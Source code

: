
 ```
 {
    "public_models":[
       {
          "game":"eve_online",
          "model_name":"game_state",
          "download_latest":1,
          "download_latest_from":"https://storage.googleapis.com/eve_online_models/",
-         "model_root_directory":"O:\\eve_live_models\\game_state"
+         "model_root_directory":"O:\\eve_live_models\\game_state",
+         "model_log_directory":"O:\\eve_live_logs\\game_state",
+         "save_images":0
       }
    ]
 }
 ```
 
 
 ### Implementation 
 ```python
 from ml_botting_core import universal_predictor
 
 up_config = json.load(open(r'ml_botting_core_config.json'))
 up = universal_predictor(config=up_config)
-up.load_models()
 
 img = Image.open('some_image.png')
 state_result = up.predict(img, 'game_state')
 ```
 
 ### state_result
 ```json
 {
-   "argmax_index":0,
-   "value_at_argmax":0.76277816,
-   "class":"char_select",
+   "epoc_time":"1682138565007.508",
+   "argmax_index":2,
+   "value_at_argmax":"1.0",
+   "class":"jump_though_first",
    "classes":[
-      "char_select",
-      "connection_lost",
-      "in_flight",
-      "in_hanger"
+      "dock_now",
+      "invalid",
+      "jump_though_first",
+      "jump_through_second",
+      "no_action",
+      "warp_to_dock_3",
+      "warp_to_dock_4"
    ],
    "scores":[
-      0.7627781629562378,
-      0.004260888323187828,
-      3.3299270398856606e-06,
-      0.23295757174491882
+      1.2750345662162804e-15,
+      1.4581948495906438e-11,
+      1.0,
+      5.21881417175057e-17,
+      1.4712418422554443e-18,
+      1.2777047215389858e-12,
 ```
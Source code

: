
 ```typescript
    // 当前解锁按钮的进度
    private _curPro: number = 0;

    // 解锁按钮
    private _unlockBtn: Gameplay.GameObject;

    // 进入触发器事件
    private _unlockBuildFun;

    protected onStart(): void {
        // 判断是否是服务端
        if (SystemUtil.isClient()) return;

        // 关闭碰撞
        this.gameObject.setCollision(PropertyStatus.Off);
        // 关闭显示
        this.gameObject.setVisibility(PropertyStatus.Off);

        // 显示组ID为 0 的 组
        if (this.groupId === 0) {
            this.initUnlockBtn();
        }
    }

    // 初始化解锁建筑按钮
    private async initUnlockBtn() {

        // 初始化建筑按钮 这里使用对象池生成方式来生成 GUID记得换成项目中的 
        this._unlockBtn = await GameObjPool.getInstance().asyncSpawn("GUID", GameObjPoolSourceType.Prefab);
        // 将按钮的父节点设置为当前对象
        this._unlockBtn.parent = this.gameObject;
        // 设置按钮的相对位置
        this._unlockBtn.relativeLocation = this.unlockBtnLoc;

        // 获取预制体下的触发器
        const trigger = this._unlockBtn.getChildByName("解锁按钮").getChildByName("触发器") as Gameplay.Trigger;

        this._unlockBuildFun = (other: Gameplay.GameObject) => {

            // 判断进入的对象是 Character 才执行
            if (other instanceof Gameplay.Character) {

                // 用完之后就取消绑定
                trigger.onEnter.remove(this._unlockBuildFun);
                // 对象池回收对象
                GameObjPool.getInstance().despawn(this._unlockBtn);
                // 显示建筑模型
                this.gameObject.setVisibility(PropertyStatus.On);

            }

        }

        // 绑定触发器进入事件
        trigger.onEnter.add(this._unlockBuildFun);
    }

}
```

▸ EXERCISE DESCRIPTION
All records are to be written out exactly.

▸ RESULT BELOW
Source code

:
 ```
 {
    "public_models":[
       {
          "game":"eve_online",
          "model_name":"game_state",
          "download_latest":1,
          "download_latest_from":"https://storage.googleapis.com/eve_online_models/",
-         "model_root_directory":"O:\\eve_live_models\\game_state"
+         "model_root_directory":"O:\\eve_live_models\\game_state",
+         "model_log_directory":"O:\\eve_live_logs\\game_state",
+         "save_images":0
       }
    ]
 }
 ```
 
 
 ### Implementation 
 ```python
 from ml_botting_core import universal_predictor
 
 up_config = json.load(open(r'ml_botting_core_config.json'))
 up = universal_predictor(config=up_config)
-up.load_models()
 
 img = Image.open('some_image.png')
 state_result = up.predict(img, 'game_state')
 ```
 
 ### state_result
 ```json
 {
-   "argmax_index":0,
-   "value_at_argmax":0.76277816,
-   "class":"char_select",
+   "epoc_time":"1682138565007.508",
+   "argmax_index":2,
+   "value_at_argmax":"1.0",
+   "class":"jump_though_first",
    "classes":[
-      "char_select",
-      "connection_lost",
-      "in_flight",
-      "in_hanger"
+      "dock_now",
+      "invalid",
+      "jump_though_first",
+      "jump_through_second",
+      "no_action",
+      "warp_to_dock_3",
+      "warp_to_dock_4"
    ],
    "scores":[
-      0.7627781629562378,
-      0.004260888323187828,
-      3.3299270398856606e-06,
-      0.23295757174491882
+      1.2750345662162804e-15,
+      1.4581948495906438e-11,
+      1.0,
+      5.21881417175057e-17,
+      1.4712418422554443e-18,
+      1.2777047215389858e-12,
 ```
Source code

:
 ```typescript
    // 当前解锁按钮的进度
    private _curPro: number = 0;

    // 解锁按钮
    private _unlockBtn: Gameplay.GameObject;

    // 进入触发器事件
    private _unlockBuildFun;

    protected onStart(): void {
        // 判断是否是服务端
        if (SystemUtil.isClient()) return;

        // 关闭碰撞
        this.gameObject.setCollision(PropertyStatus.Off);
        // 关闭显示
        this.gameObject.setVisibility(PropertyStatus.Off);

        // 显示组ID为 0 的 组
        if (this.groupId === 0) {
            this.initUnlockBtn();
        }
    }

    // 初始化解锁建筑按钮
    private async initUnlockBtn() {

        // 初始化建筑按钮 这里使用对象池生成方式来生成 GUID记得换成项目中的 
        this._unlockBtn = await GameObjPool.getInstance().asyncSpawn("GUID", GameObjPoolSourceType.Prefab);
        // 将按钮的父节点设置为当前对象
        this._unlockBtn.parent = this.gameObject;
        // 设置按钮的相对位置
        this._unlockBtn.relativeLocation = this.unlockBtnLoc;

        // 获取预制体下的触发器
        const trigger = this._unlockBtn.getChildByName("解锁按钮").getChildByName("触发器") as Gameplay.Trigger;

        this._unlockBuildFun = (other: Gameplay.GameObject) => {

            // 判断进入的对象是 Character 才执行
            if (other instanceof Gameplay.Character) {

                // 用完之后就取消绑定
                trigger.onEnter.remove(this._unlockBuildFun);
                // 对象池回收对象
                GameObjPool.getInstance().despawn(this._unlockBtn);
                // 显示建筑模型
                this.gameObject.setVisibility(PropertyStatus.On);

            }

        }

        // 绑定触发器进入事件
        trigger.onEnter.add(this._unlockBuildFun);
    }

}
```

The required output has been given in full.